Not good enough for Culberson: “What about short term contingency plans? That’s what we’re driving at—all we’re looking for is we want to know you’re thinking about this.”

Bolden cut him off: “I’m working really, really hard on this,” he said. “You’re not accepting my answer. You may not like it, and the answer may be unacceptable to this committee, but that’s what it is.”

Bolden sat before the committee to discuss the budget for the 2015 fiscal year, but much of the hearing focused on Russia and the fact that NASA recently said it was cutting off all communication with the country’s space agency unless it pertained to the operation of the ISS. Last week, spokespeople for the agency told me that there’s no way to speed up the timeline of a commercial company developing a crewed ISS mission and that they don’t foresee Russia cutting off American access to the station.

For now, as Bolden said, the plan is to incentivize one or more American companies to take over manned missions to low Earth orbit, including to the ISS. Meanwhile, NASA is focusing on deep space missions. Bolden said that, under no circumstances should funding for commercial space operations be cut—if they are, Bolden warned that the timeline could be pushed back further and NASA may be forced to rework its Orion space capsule to run missions to the ISS, which could completely kill commercial spaceflight.

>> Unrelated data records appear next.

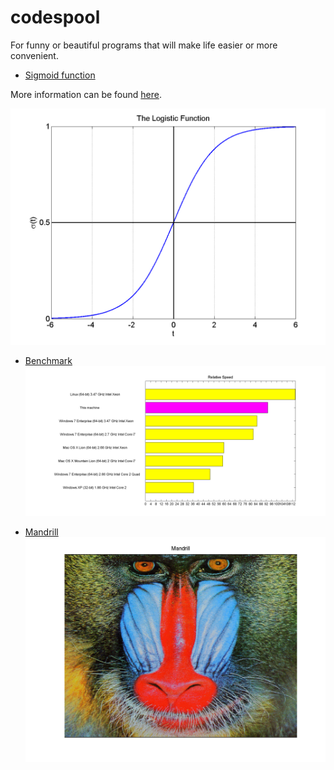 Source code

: # codespool
For funny or beautiful programs that will make life easier or more convenient.

* [Sigmoid function](https://github.com/artmunich/codespool/blob/master/logitReg.m)

More information can be found [here](https://en.wikipedia.org/wiki/Logistic_function).

![logistic](https://github.com/artmunich/codespool/blob/master/logitReg.png)

* [Benchmark](https://github.com/artmunich/codespool/blob/master/benchmark.m)
![benckmark](https://github.com/artmunich/codespool/blob/master/matlabbench.png)

* [Mandrill](https://github.com/artmunich/codespool/blob/master/madrill.m)
![mandrill](https://github.com/artmunich/codespool/blob/master/mandrill.png)
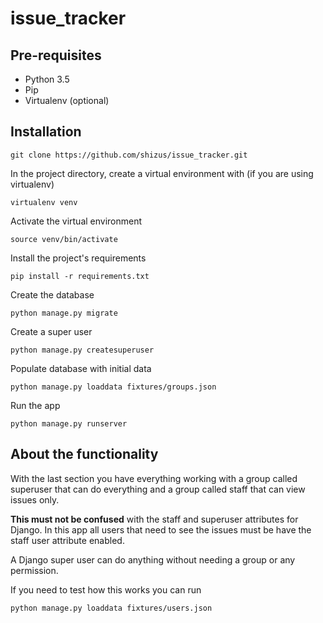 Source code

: # issue_tracker

## Pre-requisites

- Python 3.5
- Pip
- Virtualenv (optional)

## Installation

`git clone https://github.com/shizus/issue_tracker.git`


In the project directory, create a virtual environment with (if you are using virtualenv)

`virtualenv venv`

Activate the virtual environment

`source venv/bin/activate`

Install the project's requirements

`pip install -r requirements.txt`

Create the database

`python manage.py migrate`

Create a super user

`python manage.py createsuperuser`

Populate database with initial data

`python manage.py loaddata fixtures/groups.json`

Run the app

`python manage.py runserver`

## About the functionality

With the last section you have everything working with a group
called superuser that can do everything and a group called
staff that can view issues only.

**This must not be confused** with the staff and superuser attributes
for Django. In this app all users that need to see the
issues must be have the staff user attribute enabled.

A Django super user can do anything without needing a group
or any permission.

If you need to test how this works you can run

`python manage.py loaddata fixtures/users.json`



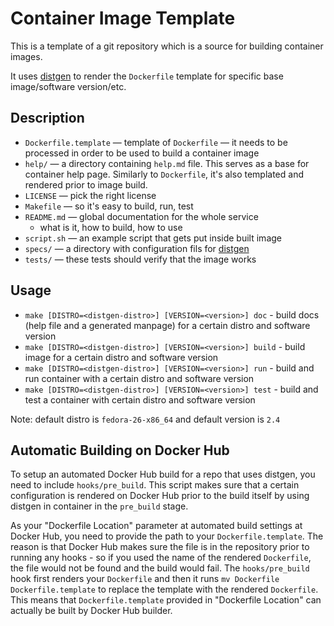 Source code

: # Container Image Template

This is a template of a git repository which is a source for building container images.

It uses [distgen](https://github.com/devexp-db/distgen/) to render the `Dockerfile` template for specific base image/software version/etc.

## Description

* `Dockerfile.template` — template of `Dockerfile` — it needs to be processed in order to be used to build a container image
* `help/` — a directory containing `help.md` file. This serves as a base for container help page. Similarly to `Dockerfile`, it's also templated and rendered prior to image build.
* `LICENSE` — pick the right license
* `Makefile` — so it's easy to build, run, test
* `README.md` — global documentation for the whole service
  * what is it, how to build, how to use
* `script.sh` — an example script that gets put inside built image
* `specs/` — a directory with configuration fils for [distgen](https://github.com/devexp-db/distgen/)
* `tests/` — these tests should verify that the image works

## Usage

* `make [DISTRO=<distgen-distro>] [VERSION=<version>] doc` - build docs (help file and a generated manpage) for a certain distro and software version
* `make [DISTRO=<distgen-distro>] [VERSION=<version>] build` - build image for a certain distro and software version
* `make [DISTRO=<distgen-distro>] [VERSION=<version>] run` - build and run container with a certain distro and software version
* `make [DISTRO=<distgen-distro>] [VERSION=<version>] test` - build and test a container with certain distro and software version

Note: default distro is `fedora-26-x86_64` and default version is `2.4`

## Automatic Building on Docker Hub

To setup an automated Docker Hub build for a repo that uses distgen, you need to include `hooks/pre_build`. This script makes sure that a certain configuration is rendered on Docker Hub prior to the build itself by using distgen in container in the `pre_build` stage.

As your "Dockerfile Location" parameter at automated build settings at Docker Hub, you need to provide the path to your `Dockerfile.template`. The reason is that Docker Hub makes sure the file is in the repository prior to running any hooks - so if you used the name of the rendered `Dockerfile`, the file would not be found and the build would fail. The `hooks/pre_build` hook first renders your `Dockerfile` and then it runs `mv Dockerfile Dockerfile.template` to replace the template with the rendered `Dockerfile`. This means that `Dockerfile.template` provided in "Dockerfile Location" can actually be built by Docker Hub builder.
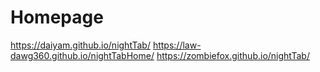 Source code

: # Homepage
https://daiyam.github.io/nightTab/
https://law-dawg360.github.io/nightTabHome/
https://zombiefox.github.io/nightTab/
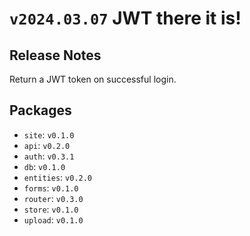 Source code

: # `v2024.03.07` JWT there it is!

## Release Notes

Return a JWT token on successful login.
## Packages

* `site`: `v0.1.0`
* `api`: `v0.2.0`
* `auth`: `v0.3.1`
* `db`: `v0.1.0`
* `entities`: `v0.2.0`
* `forms`: `v0.1.0`
* `router`: `v0.3.0`
* `store`: `v0.1.0`
* `upload`: `v0.1.0`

“If NASA decides to do it, why would any commercial company try to compete with us?…We try to take government out of the competition. I don’t have a capability to get cargo to low Earth orbit except with Orbital Sciences and SpaceX, and I think that’s the way it should be,” he said. “Give me [the money] I’m asking for with commercial crew, and in 2017, when you go to the Yellow Pages and say ‘I want to get a crew anywhere in low Earth orbit,' you’ll have at least one American company.”

And that’s the plan.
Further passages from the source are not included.